France | France, Cour administrative d'appel de Nantes, 2ème chambre, 15 septembre 2017, 15NT03666


Vu la procédure suivante :

Procédure contentieuse antérieure :

La société par actions simplifiée (SAS) Sodisfal a demandé au tribunal administratif de Caen de condamner l'Etat à lui verser la somme de 23 200 euros, assortie des intérêts avec capitalisation, en réparation des préjudices subis du fait de l'illégalité de la décision du 8 mars 2010 du ministre du travail l'autorisant à licencier MmeB....

Par un jugement n° 1401289 du 5 novembre 2015, le tribunal administratif de Caen a condamné l'Etat à verser à la société Sodisfal une somme de 5 292, 30

euros en réparation du préjudice découlant de l'illégalité fautive de la décision du mi...

Vu la procédure suivante :

Procédure contentieuse antérieure :

La société par actions simplifiée (SAS) Sodisfal a demandé au tribunal administratif de Caen de condamner l'Etat à lui verser la somme de 23 200 euros, assortie des intérêts avec capitalisation, en réparation des préjudices subis du fait de l'illégalité de la décision du 8 mars 2010 du ministre du travail l'autorisant à licencier MmeB....

Par un jugement n° 1401289 du 5 novembre 2015, le tribunal administratif de Caen a condamné l'Etat à verser à la société Sodisfal une somme de 5 292, 30 euros en réparation du préjudice découlant de l'illégalité fautive de la décision du ministre du travail du 8 mars 2010 avec intérêts au taux légal à compter du 17 juin 2014 et capitalisation de ces intérêts.

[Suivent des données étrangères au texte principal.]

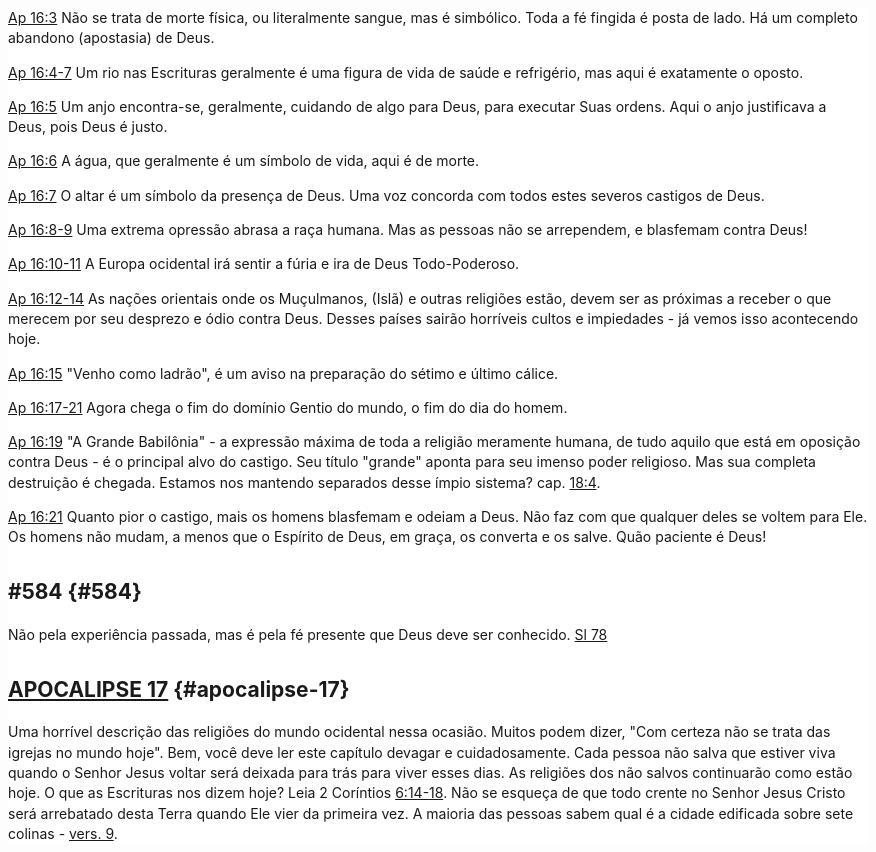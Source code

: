 [Ap 16:3](http://mysword.info/b?r=Rev_16:3) Não se trata de morte física, ou literalmente sangue, mas é simbólico. Toda a fé fingida é posta de lado. Há um completo abandono (apostasia) de Deus.

[Ap 16:4-7](http://mysword.info/b?r=Rev_16:4-7) Um rio nas Escrituras geralmente é uma figura de vida de saúde e refrigério, mas aqui é exatamente o oposto.

[Ap 16:5](http://mysword.info/b?r=Rev_16:5) Um anjo encontra-se, geralmente, cuidando de algo para Deus, para executar Suas ordens. Aqui o anjo justificava a Deus, pois Deus é justo.

[Ap 16:6](http://mysword.info/b?r=Rev_16:6) A água, que geralmente é um símbolo de vida, aqui é de morte.

[Ap 16:7](http://mysword.info/b?r=Rev_16:7) O altar é um símbolo da presença de Deus. Uma voz concorda com todos estes severos castigos de Deus.

[Ap 16:8-9](http://mysword.info/b?r=Rev_16:8-9) Uma extrema opressão abrasa a raça humana. Mas as pessoas não se arrependem, e blasfemam contra Deus!

[Ap 16:10-11](http://mysword.info/b?r=Rev_16:10-11) A Europa ocidental irá sentir a fúria e ira de Deus Todo-Poderoso.

[Ap 16:12-14](http://mysword.info/b?r=Rev_16:12-14) As nações orientais onde os Muçulmanos, (Islã) e outras religiões estão, devem ser as próximas a receber o que merecem por seu desprezo e ódio contra Deus. Desses países sairão horríveis cultos e impiedades - já vemos isso acontecendo hoje.

[Ap 16:15](http://mysword.info/b?r=Rev_16:15) &quot;Venho como ladrão&quot;, é um aviso na preparação do sétimo e último cálice.

[Ap 16:17-21](http://mysword.info/b?r=Rev_16:17-21) Agora chega o fim do domínio Gentio do mundo, o fim do dia do homem.

[Ap 16:19](http://mysword.info/b?r=Rev_16:19) &quot;A Grande Babilônia&quot; - a expressão máxima de toda a religião meramente humana, de tudo aquilo que está em oposição contra Deus - é o principal alvo do castigo. Seu título &quot;grande&quot; aponta para seu imenso poder religioso. Mas sua completa destruição é chegada. Estamos nos mantendo separados desse ímpio sistema? cap. [18:4](http://mysword.info/b?r=Rev_18:4).

[Ap 16:21](http://mysword.info/b?r=Rev_16:21) Quanto pior o castigo, mais os homens blasfemam e odeiam a Deus. Não faz com que qualquer deles se voltem para Ele. Os homens não mudam, a menos que o Espírito de Deus, em graça, os converta e os salve. Quão paciente é Deus!

## #584 {#584}

Não pela experiência passada, mas é pela fé presente que Deus deve ser conhecido. [Sl 78](http://mysword.info/b?r=Psa_78/)

## [APOCALIPSE 17](http://mysword.info/b?r=Rev_17) {#apocalipse-17}

Uma horrível descrição das religiões do mundo ocidental nessa ocasião. Muitos podem dizer, &quot;Com certeza não se trata das igrejas no mundo hoje&quot;. Bem, você deve ler este capítulo devagar e cuidadosamente. Cada pessoa não salva que estiver viva quando o Senhor Jesus voltar será deixada para trás para viver esses dias. As religiões dos não salvos continuarão como estão hoje. O que as Escrituras nos dizem hoje? Leia 2 Coríntios [6:14-18](http://mysword.info/b?r=2Co_6:14-18). Não se esqueça de que todo crente no Senhor Jesus Cristo será arrebatado desta Terra quando Ele vier da primeira vez. A maioria das pessoas sabem qual é a cidade edificada sobre sete colinas - [vers. 9](http://mysword.info/b?r=Rev_17:9).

Procédure devant la cour :

Par une requête et un mémoire, enregistrés les 4 décembre 2015 et 22 août 2017, la société par actions simplifiée (SAS) Sodisfal, représentée par MeC..., demande à la cour :

1°) de réformer ce jugement du tribunal administratif de Caen du 5 novembre 2015;

2°) de porter la somme de 5 292,30 euros que l'Etat a été condamné à lui verser à 23 200 euros ;

3°) de mettre à la charge de l'Etat la somme de 3 000 euros au titre de l'article L. 761-1 du code de justice administrative.

Elle soutient que :

- la responsabilité de l'Etat est pleinement engagée à l'égard de la société à raison de l'illégalité de la décision du ministre autorisant le licenciement de sa salariée ;

- il ne saurait être reproché à la société d'avoir mal apprécié les agissements de la salariée dès lors que l'autorisation de licenciement du 8 mars 2010 a été nécessairement accordée à la société au motif que le ministre a lui-même considéré que les faits reprochés à la salariée étaient établis et qu'ils étaient d'une gravité suffisante pour autoriser le licenciement envisagé ; les motifs du jugement du conseil des prud'hommes du 16 décembre 2013 ne sauraient être utilisés pour minimiser la responsabilité de l'Etat et ses conséquences indemnitaires ;

- l'annulation de l'autorisation de licenciement étant fautive, la société est en droit de réclamer le remboursement de l'intégralité des sommes qu'elle a payées sur le fondement de l'article L. 2422-4 du code du travail et ce sans qu'il y ait lieu de procéder à un partage de responsabilité ;

- la requalification par les juges des prud'hommes du licenciement comme étant sans cause réelle et sérieuse est la conséquence de l'annulation de la décision d'autorisation de licenciement ; la société est fondée à solliciter le remboursement par l'Etat de la somme de 13 200 euros versée au titre des dommages et intérêts pour licenciement sans cause réelle et sérieuse et ce sans qu'il y ait lieu de procéder à un partage de responsabilité ;

- la condamnation à verser à Mme B...une somme de 2 500 euros en réparation de son préjudice moral est en lien direct avec l'autorisation de licenciement irrégulièrement accordée par le ministre ; la société est fondée à en obtenir le remboursement et ce, sans qu'il y ait lieu à un partage de responsabilité.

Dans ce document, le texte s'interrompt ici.